Подобные свидетельства солидарности радовали и ободряли Роллана, но на первых порах их было не столь много. Более чем когда-либо ему было нужно доброе слово близких по духу людей. Он был доволен, что его младшие литературные собратья, находившиеся на фронте, — и Альфонс де Шатобриан и особенно Жан-Ришар Блок — часто и дружески с ним переписывались, хотя далеко не во всем были согласны с его антивоенными статьями. Эмиль Верхарн, охваченный яростной ненавистью к немцам, которые залили кровью его родную Бельгию, не разделял взглядов Роллана на войну, но тем не менее др самой своей смерти (в 1916 году) проявлял к нему самую искреннюю симпатию.
Зато глубокую обиду нанес Роллану Луи Жилле, давний почитатель и ученик. Перед войной он составил сборник избранных статей Роллана и написал к ним обширную вступительную статью. Теперь Луи Жилле, ставший капитаном генерального штаба, потребовал от издательства Оллендорф, чтобы тираж сборника с его предисловием был уничтожен: статья о Роллане, которую он не так давно писал со старанием и любовью, казалась ему несовместимой с его нынешним офицерским достоинством. Поступок Жилле, который с такой легкостью отрекся от двадцатилетней дружбы, явился для Роллана, по собственным его словам, одним из сильнейших огорчений, какие он когда-либо испытал.
За годы войны Роллану пришлось пережить и другие разочарования в людях, которых он привык ценить. Ему было горько, что среди деятелей культуры, поддержавших пропаганду войны «до победного конца», оказались и его любимый наставник Габриель Моно и великий скульптор Огюст Роден. Ему было обидно читать статейки в милитаристском духе, которые писал его старый литературный соратник, критик Альфонс Сеше.
По немногим скупым записям дневника мы можем судить и о горестях более скрытого, личного характера, которые осложняли жизнь Роллана в то время.

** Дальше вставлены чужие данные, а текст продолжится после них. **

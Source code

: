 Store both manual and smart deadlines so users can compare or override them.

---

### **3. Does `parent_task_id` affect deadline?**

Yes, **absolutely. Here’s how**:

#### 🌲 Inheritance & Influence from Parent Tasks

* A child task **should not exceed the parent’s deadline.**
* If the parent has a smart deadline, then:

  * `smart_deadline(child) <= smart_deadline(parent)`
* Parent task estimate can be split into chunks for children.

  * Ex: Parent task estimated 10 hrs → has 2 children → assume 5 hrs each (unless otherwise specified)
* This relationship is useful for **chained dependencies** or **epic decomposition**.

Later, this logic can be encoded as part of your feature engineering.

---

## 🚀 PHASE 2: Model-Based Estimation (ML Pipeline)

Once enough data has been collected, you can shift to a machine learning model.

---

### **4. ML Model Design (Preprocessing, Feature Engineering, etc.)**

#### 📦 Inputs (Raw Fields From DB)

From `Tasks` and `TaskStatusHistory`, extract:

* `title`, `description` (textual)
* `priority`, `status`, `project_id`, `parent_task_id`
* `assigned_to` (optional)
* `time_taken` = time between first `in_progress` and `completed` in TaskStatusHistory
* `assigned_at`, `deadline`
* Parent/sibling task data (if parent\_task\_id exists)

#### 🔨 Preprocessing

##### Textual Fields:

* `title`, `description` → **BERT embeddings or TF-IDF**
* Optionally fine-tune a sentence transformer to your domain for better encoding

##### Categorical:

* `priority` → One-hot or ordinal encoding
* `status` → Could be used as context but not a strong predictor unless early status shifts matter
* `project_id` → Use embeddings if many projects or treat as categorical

Талия осенью 1914 года уехала в Нью-Йорк к родителям. Роллан тосковал по ней, писал ей длинные влюбленные послания. Но французская цензура беззастенчиво контролировала его личную корреспонденцию. Письма Талии и даже каблограммы, которые она посылала из Нью-Йорка в Швейцарию, перехватывались по дороге, доставлялись с большим опозданием, а иногда и вовсе не доставлялись. Все это причиняло Роллану массу тревог.
Талия пыталась, находясь в Америке, поддержать Роллана в его борьбе, переводила его статьи и старалась — правда, без успеха, — опубликовать свои переводы (только после войны ей удалось напечатать свой очерк о Роллане, написанный в весьма восторженном тоне, в «Нью-Йорк ивнинг пост»). Она рвалась обратно в Европу, и Роллан ждал ее, собирался даже летом 1916 года познакомить ее с матерью и сестрой. В 1917 году у Талии возник план поездки в Рим (у нее были в Италии друзья и родственники), и Роллан заранее попросил Софию Бертолини оказать покровительство молодой американке: «Это добрая, прелестная, поэтически одаренная натура, из очень хорошей нью-йоркской семьи… Я думаю, что вы ее полюбите и сможете ей помочь советами; она, по своему юному простодушию, нуждается в некотором руководстве, причем так, чтобы она сама этого не заметила…» Но приезд Талии в Европу в военное время наталкивался на разного рода препятствия. Роллан крайне тяжело переносил разлуку с любимой женщиной, с которой ему пришлось расстаться как раз в момент, когда она была ему особенно необходима.
В течение первого года войны у Роллана не раз возникали сомнения: стоит ли продолжать борьбу, в которой он так одинок? Будет ли его голос когда-нибудь по-настоящему услышан? Во Францию его статьи проникали лишь в виде извлечений и отрывков, подчас с большими искажениями. Выход сборника «Над схваткой» в издательстве Оллендорф долгое время задерживался из-за цензурных трудностей.
Зато цензура передала текст одноименной статьи Роллана его давнему противнику, реакционному журналисту Анри Массису, который использовал ее как обвинительный материал в своей брошюре, носившей характер доноса, — «Ромен Роллан против Франции». Травля Роллана в прессе становилась день ото дня более разнузданной, и ни он, ни его друзья не имели возможности дать отпор клеветникам.
Больше того. Роллану становилось все труднее сохранять ту трибуну, которой он в течение почти года пользовался в Швейцарии. Ваньер, редактор «Журналь де Женев», отказался опубликовать его статью памяти Жореса. Роллан проявил настойчивость, и статья появилась. Но стало очевидным, что руководители газеты не расположены портить отношения с правящими французскими кругами — с теми, кто хотел бы обречь неугодного им писателя на молчание.